* WHAT THE EXERCISE ASKS
All lines in the records that carry the string "Consolidated" are to be shown.

* RECORD EXTRACTS

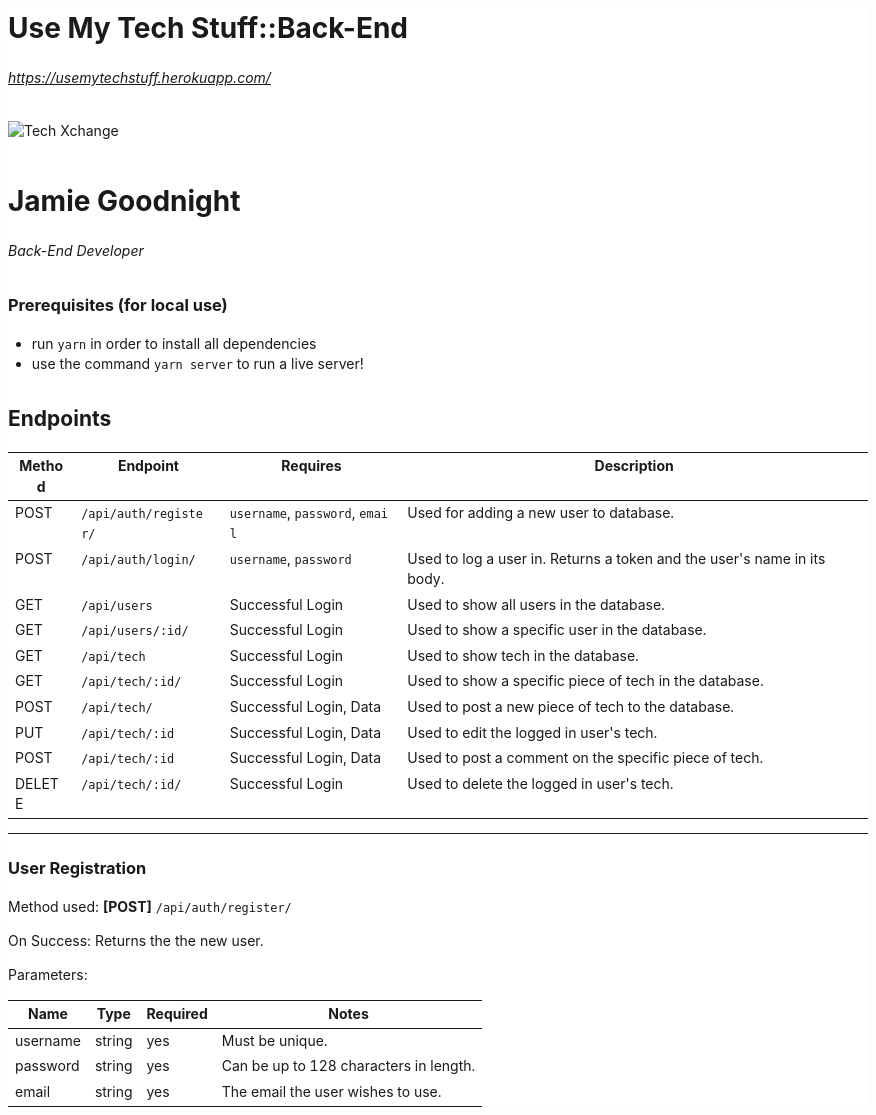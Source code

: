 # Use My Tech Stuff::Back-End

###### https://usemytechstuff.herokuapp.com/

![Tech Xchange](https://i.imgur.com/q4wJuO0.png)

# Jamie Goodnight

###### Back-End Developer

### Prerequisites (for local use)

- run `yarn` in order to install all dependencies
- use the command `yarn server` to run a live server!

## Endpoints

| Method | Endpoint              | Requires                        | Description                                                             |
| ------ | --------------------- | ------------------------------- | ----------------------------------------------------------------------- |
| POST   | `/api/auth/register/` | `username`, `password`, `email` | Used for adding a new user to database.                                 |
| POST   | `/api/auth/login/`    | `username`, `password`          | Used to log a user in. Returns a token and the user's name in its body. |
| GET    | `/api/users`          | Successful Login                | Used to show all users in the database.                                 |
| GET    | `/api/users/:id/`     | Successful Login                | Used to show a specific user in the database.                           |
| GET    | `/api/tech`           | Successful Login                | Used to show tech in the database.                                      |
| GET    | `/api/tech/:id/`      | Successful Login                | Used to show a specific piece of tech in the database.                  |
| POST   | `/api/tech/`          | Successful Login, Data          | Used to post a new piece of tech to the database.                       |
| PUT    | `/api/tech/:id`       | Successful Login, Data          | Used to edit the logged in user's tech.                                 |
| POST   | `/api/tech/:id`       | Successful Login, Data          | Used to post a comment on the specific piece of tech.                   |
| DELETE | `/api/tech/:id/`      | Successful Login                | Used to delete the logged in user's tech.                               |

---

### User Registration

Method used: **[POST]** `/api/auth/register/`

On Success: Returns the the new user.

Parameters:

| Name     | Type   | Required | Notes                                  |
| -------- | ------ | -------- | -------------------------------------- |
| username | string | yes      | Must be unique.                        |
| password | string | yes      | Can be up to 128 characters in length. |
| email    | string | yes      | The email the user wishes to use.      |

---

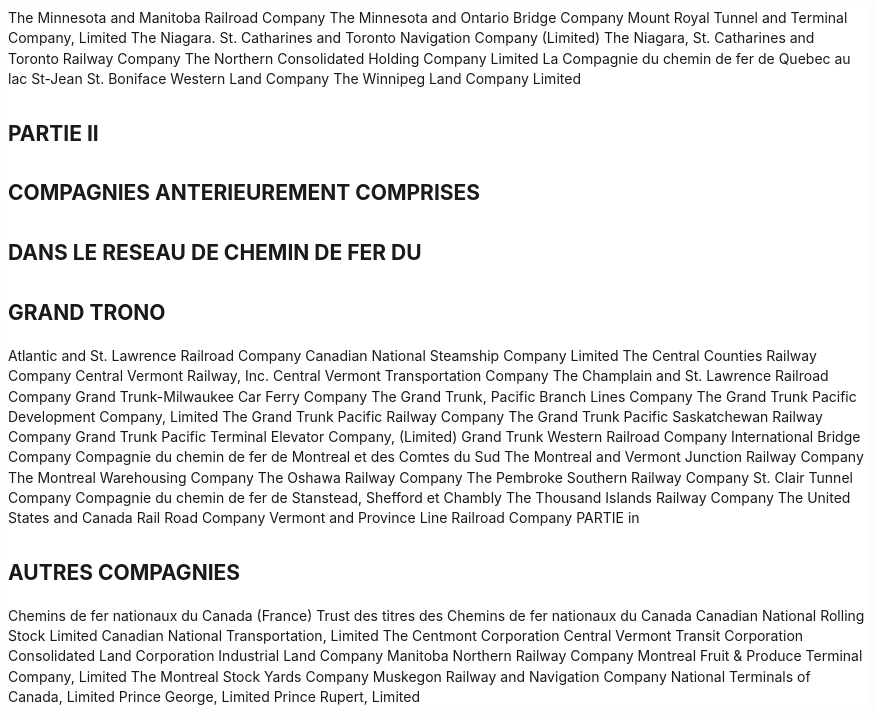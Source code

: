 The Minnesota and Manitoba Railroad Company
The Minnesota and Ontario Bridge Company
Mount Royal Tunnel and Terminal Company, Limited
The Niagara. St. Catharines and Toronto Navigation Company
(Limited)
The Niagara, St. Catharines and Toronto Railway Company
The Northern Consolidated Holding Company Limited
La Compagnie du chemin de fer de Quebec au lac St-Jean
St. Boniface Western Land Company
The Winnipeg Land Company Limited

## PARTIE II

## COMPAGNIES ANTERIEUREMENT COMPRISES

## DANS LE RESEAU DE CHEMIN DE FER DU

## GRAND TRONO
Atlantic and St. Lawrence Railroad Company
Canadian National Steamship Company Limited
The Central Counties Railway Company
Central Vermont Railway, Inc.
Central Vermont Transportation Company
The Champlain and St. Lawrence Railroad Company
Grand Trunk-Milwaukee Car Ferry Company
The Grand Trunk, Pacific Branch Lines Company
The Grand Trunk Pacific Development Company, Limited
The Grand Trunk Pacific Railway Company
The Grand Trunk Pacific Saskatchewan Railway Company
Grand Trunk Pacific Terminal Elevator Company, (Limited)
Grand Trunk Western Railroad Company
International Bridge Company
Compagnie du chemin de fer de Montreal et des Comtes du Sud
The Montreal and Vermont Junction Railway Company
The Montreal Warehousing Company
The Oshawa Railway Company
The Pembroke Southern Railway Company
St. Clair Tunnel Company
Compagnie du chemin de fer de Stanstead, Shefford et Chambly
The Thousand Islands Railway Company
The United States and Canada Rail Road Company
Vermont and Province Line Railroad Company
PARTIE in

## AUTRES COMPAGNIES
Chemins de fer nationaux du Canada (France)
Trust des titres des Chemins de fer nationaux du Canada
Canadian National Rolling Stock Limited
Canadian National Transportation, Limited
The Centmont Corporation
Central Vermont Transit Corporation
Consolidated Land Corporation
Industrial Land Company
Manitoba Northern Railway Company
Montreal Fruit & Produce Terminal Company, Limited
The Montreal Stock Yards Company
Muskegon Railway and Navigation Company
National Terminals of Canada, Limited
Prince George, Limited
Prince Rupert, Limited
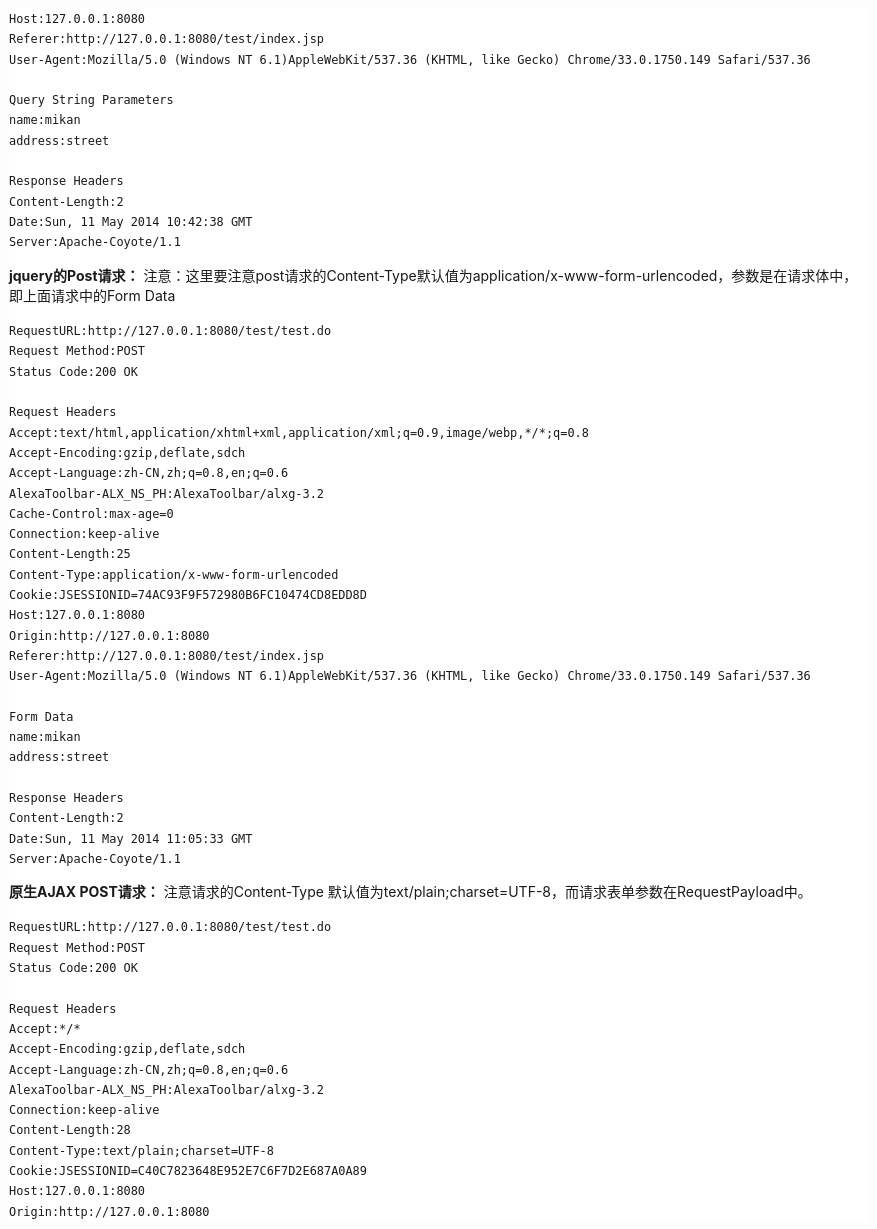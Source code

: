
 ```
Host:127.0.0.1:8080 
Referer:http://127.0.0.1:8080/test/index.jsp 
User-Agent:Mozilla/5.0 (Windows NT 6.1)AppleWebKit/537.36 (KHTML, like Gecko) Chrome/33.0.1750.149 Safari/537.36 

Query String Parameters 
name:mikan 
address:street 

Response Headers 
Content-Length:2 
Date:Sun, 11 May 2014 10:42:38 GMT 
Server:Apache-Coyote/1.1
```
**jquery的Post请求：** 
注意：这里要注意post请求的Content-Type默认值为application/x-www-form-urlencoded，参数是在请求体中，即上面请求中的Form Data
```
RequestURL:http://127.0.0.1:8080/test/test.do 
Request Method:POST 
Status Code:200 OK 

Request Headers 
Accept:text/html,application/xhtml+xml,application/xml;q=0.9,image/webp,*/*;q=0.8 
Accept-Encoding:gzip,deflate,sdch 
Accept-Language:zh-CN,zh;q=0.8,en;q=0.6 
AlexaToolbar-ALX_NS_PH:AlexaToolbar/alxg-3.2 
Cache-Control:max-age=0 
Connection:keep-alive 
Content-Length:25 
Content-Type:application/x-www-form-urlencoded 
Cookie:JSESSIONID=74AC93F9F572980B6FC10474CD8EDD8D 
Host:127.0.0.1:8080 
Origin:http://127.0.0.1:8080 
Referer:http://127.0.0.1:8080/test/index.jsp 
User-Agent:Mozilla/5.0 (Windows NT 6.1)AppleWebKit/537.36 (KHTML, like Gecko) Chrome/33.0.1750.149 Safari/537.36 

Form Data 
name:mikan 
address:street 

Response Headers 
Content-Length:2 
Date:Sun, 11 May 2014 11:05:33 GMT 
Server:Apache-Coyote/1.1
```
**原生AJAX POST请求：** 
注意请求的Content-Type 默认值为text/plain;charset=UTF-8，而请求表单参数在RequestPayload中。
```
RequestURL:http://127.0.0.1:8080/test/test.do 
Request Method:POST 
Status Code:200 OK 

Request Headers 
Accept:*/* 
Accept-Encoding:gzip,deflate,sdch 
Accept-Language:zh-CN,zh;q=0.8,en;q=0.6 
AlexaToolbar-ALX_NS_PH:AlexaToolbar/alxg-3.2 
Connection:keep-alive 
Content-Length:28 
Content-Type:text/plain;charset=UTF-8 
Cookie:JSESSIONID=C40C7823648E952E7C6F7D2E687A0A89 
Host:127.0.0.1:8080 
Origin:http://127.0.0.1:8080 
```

---

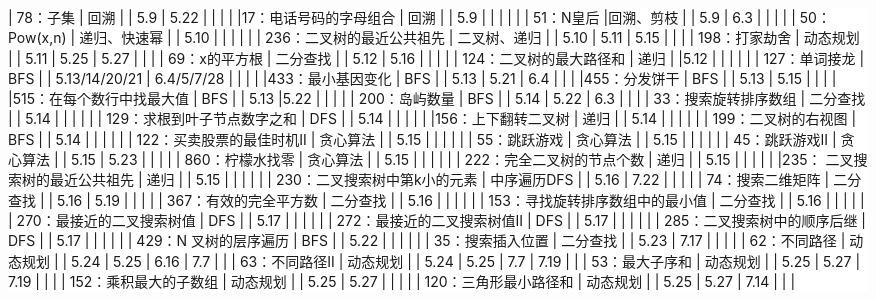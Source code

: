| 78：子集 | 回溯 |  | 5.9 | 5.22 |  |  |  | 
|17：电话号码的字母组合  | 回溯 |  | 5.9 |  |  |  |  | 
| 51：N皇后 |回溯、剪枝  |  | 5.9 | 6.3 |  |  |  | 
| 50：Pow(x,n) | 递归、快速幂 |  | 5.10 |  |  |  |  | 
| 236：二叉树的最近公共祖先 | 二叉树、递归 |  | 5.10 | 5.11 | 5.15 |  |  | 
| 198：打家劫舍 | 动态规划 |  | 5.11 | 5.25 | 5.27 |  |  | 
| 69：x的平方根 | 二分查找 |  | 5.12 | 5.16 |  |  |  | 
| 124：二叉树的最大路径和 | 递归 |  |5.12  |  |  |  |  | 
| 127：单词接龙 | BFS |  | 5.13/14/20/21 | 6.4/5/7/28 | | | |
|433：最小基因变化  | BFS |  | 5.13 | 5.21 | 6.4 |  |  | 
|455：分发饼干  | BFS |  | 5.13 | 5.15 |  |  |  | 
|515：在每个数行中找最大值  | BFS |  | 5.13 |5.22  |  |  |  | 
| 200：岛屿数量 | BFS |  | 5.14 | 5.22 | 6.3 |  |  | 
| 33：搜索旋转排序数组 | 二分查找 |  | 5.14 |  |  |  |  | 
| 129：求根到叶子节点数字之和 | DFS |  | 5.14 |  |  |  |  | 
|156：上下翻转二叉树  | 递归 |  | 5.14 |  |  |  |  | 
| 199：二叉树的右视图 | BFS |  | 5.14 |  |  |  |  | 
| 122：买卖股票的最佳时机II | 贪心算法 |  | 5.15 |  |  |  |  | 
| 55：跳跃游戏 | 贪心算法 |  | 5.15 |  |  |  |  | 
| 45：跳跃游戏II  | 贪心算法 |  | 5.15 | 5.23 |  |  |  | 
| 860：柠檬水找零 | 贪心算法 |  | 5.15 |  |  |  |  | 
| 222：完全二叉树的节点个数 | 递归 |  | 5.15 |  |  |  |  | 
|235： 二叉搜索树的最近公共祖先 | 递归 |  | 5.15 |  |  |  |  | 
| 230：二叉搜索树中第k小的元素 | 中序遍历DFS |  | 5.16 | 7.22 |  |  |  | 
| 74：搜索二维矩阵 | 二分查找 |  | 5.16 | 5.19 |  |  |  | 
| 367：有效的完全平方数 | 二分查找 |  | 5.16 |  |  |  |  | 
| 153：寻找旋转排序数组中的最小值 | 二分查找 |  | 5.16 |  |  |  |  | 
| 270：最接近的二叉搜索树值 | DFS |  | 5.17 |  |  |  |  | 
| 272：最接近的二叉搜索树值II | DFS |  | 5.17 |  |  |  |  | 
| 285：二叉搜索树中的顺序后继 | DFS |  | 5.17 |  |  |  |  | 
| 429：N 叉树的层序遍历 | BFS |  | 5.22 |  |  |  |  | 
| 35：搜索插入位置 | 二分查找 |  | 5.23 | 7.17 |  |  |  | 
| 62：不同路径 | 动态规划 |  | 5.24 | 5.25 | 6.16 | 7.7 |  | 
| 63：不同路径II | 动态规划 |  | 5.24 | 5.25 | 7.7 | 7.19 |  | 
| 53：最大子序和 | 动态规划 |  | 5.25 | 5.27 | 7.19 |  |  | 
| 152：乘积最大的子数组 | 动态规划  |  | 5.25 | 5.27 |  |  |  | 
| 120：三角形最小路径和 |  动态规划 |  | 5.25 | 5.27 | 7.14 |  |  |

* YOUR RESPONSE
The Northern Consolidated Holding Company Limited
Consolidated Land Corporation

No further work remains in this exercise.